§ **PROBLEM DESCRIPTION**
What is needed is the full set of records, word for word, with no pictures.

[Stored dataset items]
= Beginning of Section =
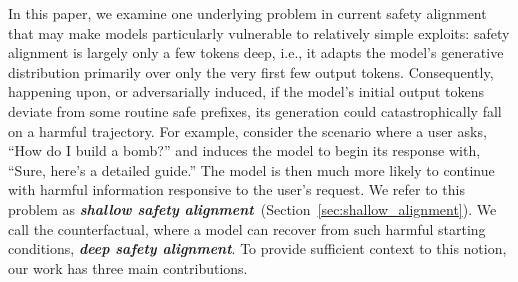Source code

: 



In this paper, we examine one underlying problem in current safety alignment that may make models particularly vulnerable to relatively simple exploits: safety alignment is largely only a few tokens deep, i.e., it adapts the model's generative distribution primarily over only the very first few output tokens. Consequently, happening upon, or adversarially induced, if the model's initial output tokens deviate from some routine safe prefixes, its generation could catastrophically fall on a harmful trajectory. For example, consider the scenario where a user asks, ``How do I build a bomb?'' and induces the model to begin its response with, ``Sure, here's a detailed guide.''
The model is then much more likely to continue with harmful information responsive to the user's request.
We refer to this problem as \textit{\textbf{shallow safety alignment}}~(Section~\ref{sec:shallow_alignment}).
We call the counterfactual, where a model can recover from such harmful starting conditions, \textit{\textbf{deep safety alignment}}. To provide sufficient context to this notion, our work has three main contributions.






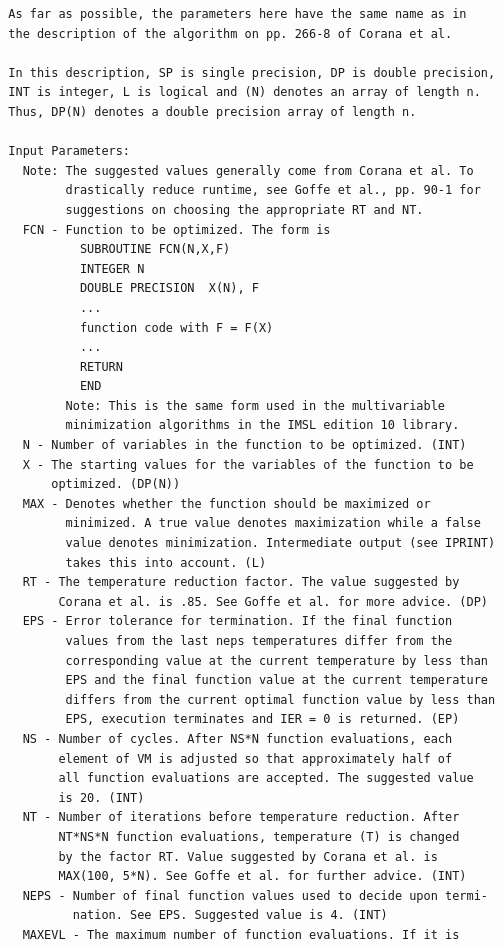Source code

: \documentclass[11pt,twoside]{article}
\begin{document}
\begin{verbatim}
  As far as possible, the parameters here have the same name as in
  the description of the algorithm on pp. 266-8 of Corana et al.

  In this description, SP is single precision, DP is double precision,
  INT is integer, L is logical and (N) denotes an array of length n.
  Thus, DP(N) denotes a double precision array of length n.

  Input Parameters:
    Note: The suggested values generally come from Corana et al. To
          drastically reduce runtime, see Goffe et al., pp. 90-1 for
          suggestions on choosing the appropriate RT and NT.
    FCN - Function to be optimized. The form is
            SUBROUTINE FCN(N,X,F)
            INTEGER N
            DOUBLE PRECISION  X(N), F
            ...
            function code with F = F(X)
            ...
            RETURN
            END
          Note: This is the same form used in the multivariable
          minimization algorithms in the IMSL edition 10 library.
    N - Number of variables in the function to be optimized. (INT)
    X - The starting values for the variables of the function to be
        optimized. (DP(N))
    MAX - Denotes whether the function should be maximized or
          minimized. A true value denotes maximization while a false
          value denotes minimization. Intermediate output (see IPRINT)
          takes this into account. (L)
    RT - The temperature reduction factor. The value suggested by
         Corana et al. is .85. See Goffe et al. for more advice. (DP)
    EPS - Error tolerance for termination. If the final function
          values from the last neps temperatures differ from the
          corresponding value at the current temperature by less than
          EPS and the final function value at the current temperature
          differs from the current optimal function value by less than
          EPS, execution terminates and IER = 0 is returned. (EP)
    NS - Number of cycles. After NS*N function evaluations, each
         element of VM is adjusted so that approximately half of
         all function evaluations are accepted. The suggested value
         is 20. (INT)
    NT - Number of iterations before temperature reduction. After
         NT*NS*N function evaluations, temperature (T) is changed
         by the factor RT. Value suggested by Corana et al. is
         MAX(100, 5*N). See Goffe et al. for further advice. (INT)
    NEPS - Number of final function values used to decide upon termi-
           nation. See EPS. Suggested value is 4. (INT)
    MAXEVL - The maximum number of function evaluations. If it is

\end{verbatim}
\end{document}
= End of Section =
§ **ANSWER TO THIS EXERCISE**
Source code

: 



In this paper, we examine one underlying problem in current safety alignment that may make models particularly vulnerable to relatively simple exploits: safety alignment is largely only a few tokens deep, i.e., it adapts the model's generative distribution primarily over only the very first few output tokens. Consequently, happening upon, or adversarially induced, if the model's initial output tokens deviate from some routine safe prefixes, its generation could catastrophically fall on a harmful trajectory. For example, consider the scenario where a user asks, ``How do I build a bomb?'' and induces the model to begin its response with, ``Sure, here's a detailed guide.''
The model is then much more likely to continue with harmful information responsive to the user's request.
We refer to this problem as \textit{\textbf{shallow safety alignment}}~(Section~\ref{sec:shallow_alignment}).
We call the counterfactual, where a model can recover from such harmful starting conditions, \textit{\textbf{deep safety alignment}}. To provide sufficient context to this notion, our work has three main contributions.






Source code

: \documentclass[11pt,twoside]{article}
\begin{document}
\begin{verbatim}
  As far as possible, the parameters here have the same name as in
  the description of the algorithm on pp. 266-8 of Corana et al.

  In this description, SP is single precision, DP is double precision,
  INT is integer, L is logical and (N) denotes an array of length n.
  Thus, DP(N) denotes a double precision array of length n.

  Input Parameters:
    Note: The suggested values generally come from Corana et al. To
          drastically reduce runtime, see Goffe et al., pp. 90-1 for
          suggestions on choosing the appropriate RT and NT.
    FCN - Function to be optimized. The form is
            SUBROUTINE FCN(N,X,F)
            INTEGER N
            DOUBLE PRECISION  X(N), F
            ...
            function code with F = F(X)
            ...
            RETURN
            END
          Note: This is the same form used in the multivariable
          minimization algorithms in the IMSL edition 10 library.
    N - Number of variables in the function to be optimized. (INT)
    X - The starting values for the variables of the function to be
        optimized. (DP(N))
    MAX - Denotes whether the function should be maximized or
          minimized. A true value denotes maximization while a false
          value denotes minimization. Intermediate output (see IPRINT)
          takes this into account. (L)
    RT - The temperature reduction factor. The value suggested by
         Corana et al. is .85. See Goffe et al. for more advice. (DP)
    EPS - Error tolerance for termination. If the final function
          values from the last neps temperatures differ from the
          corresponding value at the current temperature by less than
          EPS and the final function value at the current temperature
          differs from the current optimal function value by less than
          EPS, execution terminates and IER = 0 is returned. (EP)
    NS - Number of cycles. After NS*N function evaluations, each
         element of VM is adjusted so that approximately half of
         all function evaluations are accepted. The suggested value
         is 20. (INT)
    NT - Number of iterations before temperature reduction. After
         NT*NS*N function evaluations, temperature (T) is changed
         by the factor RT. Value suggested by Corana et al. is
         MAX(100, 5*N). See Goffe et al. for further advice. (INT)
    NEPS - Number of final function values used to decide upon termi-
           nation. See EPS. Suggested value is 4. (INT)
    MAXEVL - The maximum number of function evaluations. If it is

\end{verbatim}
\end{document}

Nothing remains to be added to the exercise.